9 Who having heard the king, went their way; and behold the
star which they had seen in the east, went before them, until it came and stood
over where the child was.
10 And seeing the star they rejoiced with exceeding great
11 And entering into the house, they found the child with
Mary His mother, and falling down they adored Him; and opening their treasures,
they offered him gifts; gold, frankincense, and myrrh.

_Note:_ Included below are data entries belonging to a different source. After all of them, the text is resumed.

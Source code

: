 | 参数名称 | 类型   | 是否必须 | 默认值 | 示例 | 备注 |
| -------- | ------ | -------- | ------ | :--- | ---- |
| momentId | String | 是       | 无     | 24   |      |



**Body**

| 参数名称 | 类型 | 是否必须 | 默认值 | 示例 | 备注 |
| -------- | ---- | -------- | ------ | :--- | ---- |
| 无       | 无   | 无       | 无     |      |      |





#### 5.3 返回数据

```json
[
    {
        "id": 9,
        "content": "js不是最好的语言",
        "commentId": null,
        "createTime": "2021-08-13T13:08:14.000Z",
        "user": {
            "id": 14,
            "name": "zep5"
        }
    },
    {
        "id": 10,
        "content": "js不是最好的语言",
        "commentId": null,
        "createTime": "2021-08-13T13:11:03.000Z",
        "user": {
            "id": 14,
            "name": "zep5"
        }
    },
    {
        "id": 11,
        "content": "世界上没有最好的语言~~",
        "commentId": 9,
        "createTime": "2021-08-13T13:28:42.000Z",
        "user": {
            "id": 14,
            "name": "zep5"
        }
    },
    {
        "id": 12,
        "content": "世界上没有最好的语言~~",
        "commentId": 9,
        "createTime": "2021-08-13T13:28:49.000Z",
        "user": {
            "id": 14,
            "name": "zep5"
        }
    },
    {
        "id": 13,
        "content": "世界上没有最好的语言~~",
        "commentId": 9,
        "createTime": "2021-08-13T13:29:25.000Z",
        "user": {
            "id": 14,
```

Commentary on Verse 12 And going into the house. Several of the Fathers in their homilies, represent
the wise men adoring Jesus in the stable, and in the manger. Yet
others, with Saint Chrysostom take notice, that before their arrival, Jesus
might be removed into some little house in Bethlehem. – Prostrating themselves,
or falling down, they adored Him, not with a civil worship only, but
enlightened by divine inspiration, they worshipped and adored Him as their
Saviour and their God. – Gold, frankincense, and myrrh. Divers of the
ancient Fathers take notice of the mystical signification of these offerings;
that by gold was signified the tribute they paid to Him, as to their king;
by incense, that He was God; and by myrrh, (with which
dead bodies used to be embalmed) that now He was also become a mortal man. (See
Saint Ambrose lib. 2. in Luc. Chapter 2; Saint Gregory & c) (Witham) – The Church
sings, “hodie stella Magos duxit ad praesepium,” but it is not probable that
the blessed Virgin should remain so long in the open stable, and the less so,
because the multitude, who hindered Joseph from finding accommodations either
among his relatives or in the public caravansaries, had returned to their own
homes. (Estius) – They adored Him. Therefore, in the Eucharist also,
Christ is to be adored. For it is of no consequence under what appearance He
is pleased to give Himself to us, whether that of a perfect man, a speechless
child as here, or under the appearance of bread and wine, provided it is
evident that He is there; for in whatever manner or place He appears, He is
true God, and for that alone He is to be adored. Frivolous is the objection of
certain sectarists, that Christ does not give Himself to us in the blessed Eucharist
to be adored, but to be eaten. For Christ was not in Bethlehem, nor did He
descend from heaven to be adored: He tells us in the 20th chapter
of Matthew, verse 28, that the Son of Man came not to be ministered unto,
but to minister; yet He was adored on earth, even while He was in His
mortal state, by the magi, by His disciples, by the blind man that was cured of
His blindness, & c. & c. “Let us imitate the magi. Thou seest Him not
now in the crib, but on the altar; not a woman holding Him, but the priest
present, and the Holy Ghost poured out abundantly upon the sacrifice.” (Saint
Chrysostom, homily 24. in 1 Cor.; Homily 7 de Sancto Philog.)